Gli iraniani stanno affrontando la quinta ondata di pandemia, con numerose nuove infezioni causate dalla variante Delta. Con 202.607 casi di Covid-19 registrati in una settimana (+ 27%), l’Iran è ancora al primo posto in Medio Oriente.

Una percentuale minima della popolazione iraniana – meno del 5% – ha ricevuto la doppia dose del vaccino e sono in tanti ad andare nella vicina Armenia per farsi vaccinare.

Eppure, le autorità della Repubblica islamica hanno mandato 1,2 milioni di dosi di vaccino ai membri dell’Hezbollah libanese e alle loro famiglie. Secondo il sito IranWire, i vaccini made in Iran sarebbero arrivati in Libano un mese fa.

Un’operazione inizialmente limitata, gradualmente estesa: la diplomazia dei vaccini serve a rafforzare vecchie alleanze. La notizia indispettisce gli iraniani, già contrariati dalla siccità nel Khuzestan e dalla repressione di regime nei confronti di chi osa protestare.

Gli iraniani usano un vaccino prodotto localmente, chiamato Coviran-Barekat.

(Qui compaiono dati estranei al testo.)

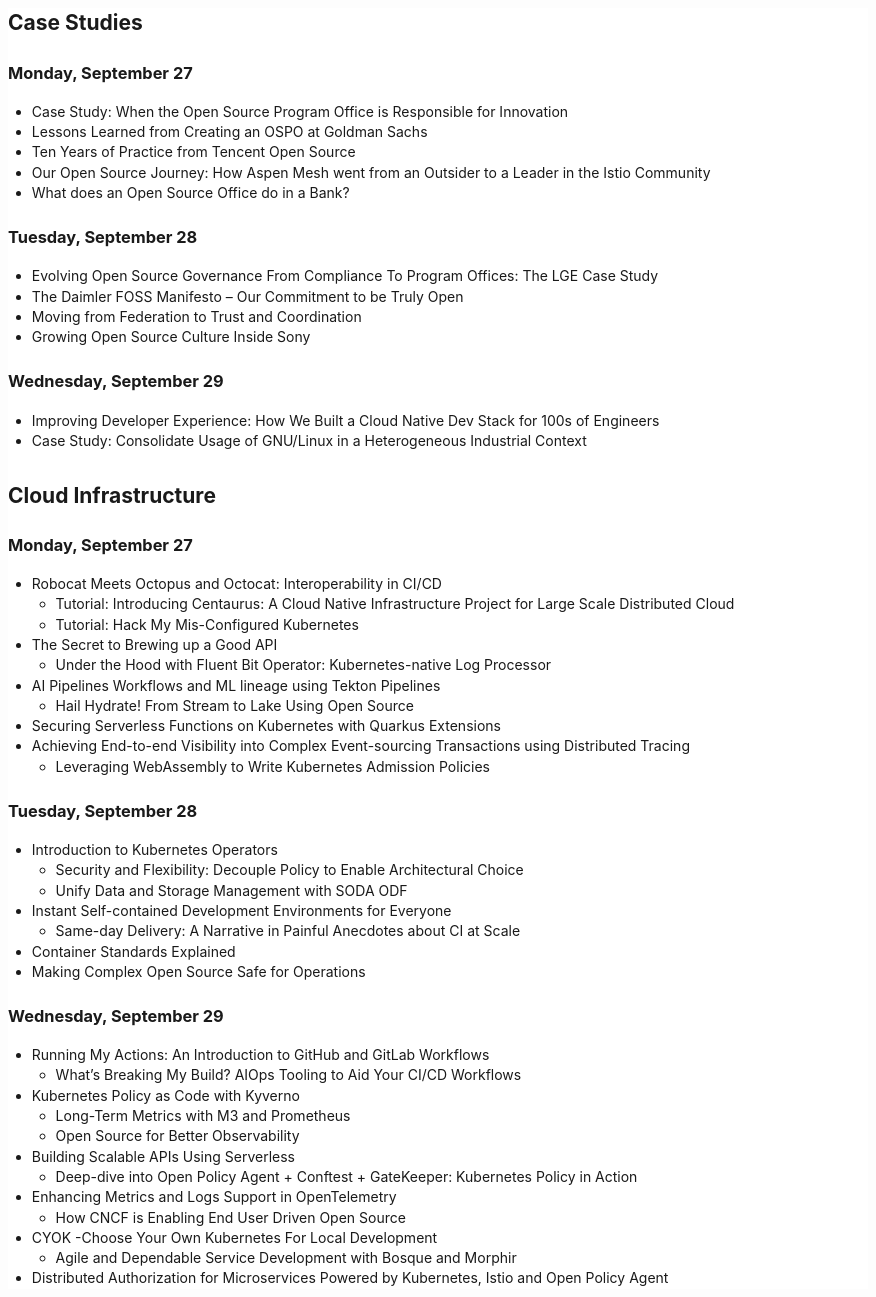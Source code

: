 
## Case Studies
### Monday, September 27
- Case Study: When the Open Source Program Office is Responsible for Innovation
- Lessons Learned from Creating an OSPO at Goldman Sachs
- Ten Years of Practice from Tencent Open Source
- Our Open Source Journey: How Aspen Mesh went from an Outsider to a Leader in the Istio Community
- What does an Open Source Office do in a Bank?

### Tuesday, September 28
- Evolving Open Source Governance From Compliance To Program Offices: The LGE Case Study
- The Daimler FOSS Manifesto – Our Commitment to be Truly Open
- Moving from Federation to Trust and Coordination
- Growing Open Source Culture Inside Sony

### Wednesday, September 29
- Improving Developer Experience: How We Built a Cloud Native Dev Stack for 100s of Engineers
- Case Study: Consolidate Usage of GNU/Linux in a Heterogeneous Industrial Context


## Cloud Infrastructure
### Monday, September 27
- Robocat Meets Octopus and Octocat: Interoperability in CI/CD
  - Tutorial: Introducing Centaurus: A Cloud Native Infrastructure Project for Large Scale Distributed Cloud
  - Tutorial: Hack My Mis-Configured Kubernetes
- The Secret to Brewing up a Good API
  - Under the Hood with Fluent Bit Operator: Kubernetes-native Log Processor
- AI Pipelines Workflows and ML lineage using Tekton Pipelines
  - Hail Hydrate! From Stream to Lake Using Open Source
- Securing Serverless Functions on Kubernetes with Quarkus Extensions
- Achieving End-to-end Visibility into Complex Event-sourcing Transactions using Distributed Tracing
  - Leveraging WebAssembly to Write Kubernetes Admission Policies

### Tuesday, September 28
- Introduction to Kubernetes Operators
  - Security and Flexibility: Decouple Policy to Enable Architectural Choice
  - Unify Data and Storage Management with SODA ODF
- Instant Self-contained Development Environments for Everyone
  - Same-day Delivery: A Narrative in Painful Anecdotes about CI at Scale
- Container Standards Explained
- Making Complex Open Source Safe for Operations

### Wednesday, September 29
- Running My Actions: An Introduction to GitHub and GitLab Workflows
  - What’s Breaking My Build? AIOps Tooling to Aid Your CI/CD Workflows
- Kubernetes Policy as Code with Kyverno
  - Long-Term Metrics with M3 and Prometheus
  - Open Source for Better Observability
- Building Scalable APIs Using Serverless
  - Deep-dive into Open Policy Agent + Conftest + GateKeeper: Kubernetes Policy in Action
- Enhancing Metrics and Logs Support in OpenTelemetry
  - How CNCF is Enabling End User Driven Open Source
- CYOK -Choose Your Own Kubernetes For Local Development
  -  Agile and Dependable Service Development with Bosque and Morphir
- Distributed Authorization for Microservices Powered by Kubernetes, Istio and Open Policy Agent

L’Organizzazione mondiale della Sanità non lo ha ancora approvato, non vi sono dati o informazioni sulla sua efficacia, né tanto meno sappiamo su quante persone sia stato testato e nemmeno quali siano i suoi ingredienti.

È stato sviluppato dalla società farmaceutica Shifa, una sussidiaria di Setad, ovvero dei quartieri generali di una conglomerata di enormi dimensioni che fa capo al Leader supremo Ali Khamenei (e a suo figlio Mojtaba). A inizio gennaio 2021 l’Ayatollah Khamenei aveva scritto su Twitter: «L’importazione di vaccini prodotti negli Stati uniti e in Gran Bretagna è vietato».

E aveva aggiunto che «non ci possiamo fidare, questi paesi potrebbero cercare di diffondere il Covid-19 altrove». Ai manager di Twitter il post del capo di Stato della Repubblica islamica non era però piaciuto: era stato rimosso perché violava le regole sulla disinformazione.

Il 29 marzo, in un contesto di emergenza, le autorità sanitarie di Teheran hanno autorizzato l’uso del vaccino Coviran-Barekat. Ora, il caso dei vaccini made in Iran sottratti al sistema sanitario per essere mandati agli Hezbollah libanesi causa un putiferio in Iran e il viceministro della Sanità iraniano Iraj Harirchi si è scusato per i ritardi nelle vaccinazioni.

La società farmaceutica Shifa ha inizialmente dichiarato che le fiale erano di uno «standard inferiore», mentre i vertici di Setad si sono affrettati a dire che le dosi erano andate «perdute». È stata una fonte del sito IranWire a rivelare che le dosi sarebbero state «donate» agli Hezbollah.

In sé, la donazione non dovrebbe stupire: Hassan Nasrallah, segretario generale di Hezbollah, ha più volte ribadito che «il nostro pane e la nostra acqua, le nostre armi e i nostri missili, vengono tutti dall’Iran». Perché la leadership di Teheran manda i vaccini a Beirut? Questa mossa rientra nella dottrina della profondità strategica del generale dei pasdaran Suleimani, ucciso da un drone statunitense nell’aeroporto di Baghdad il 3 gennaio 2020.

Si tratta di quella politica attiva in tutti i teatri confinanti e vicini – Iraq, Siria e Libano – con l’obiettivo di estendere gli interessi del paese oltre i propri confini territoriali e tessere buone relazioni con gli attori regionali in una fase storica in cui l’area e militarmente presidiata dagli Stati uniti; una dottrina utilizzata da ayatollah e pasdaran per sfuggire al senso di assedio percepito, giacché l’Iran è un’eccezione in Medio Oriente in quanto paese non arabo e, sebbene a maggioranza musulmana, nella declinazione sciita.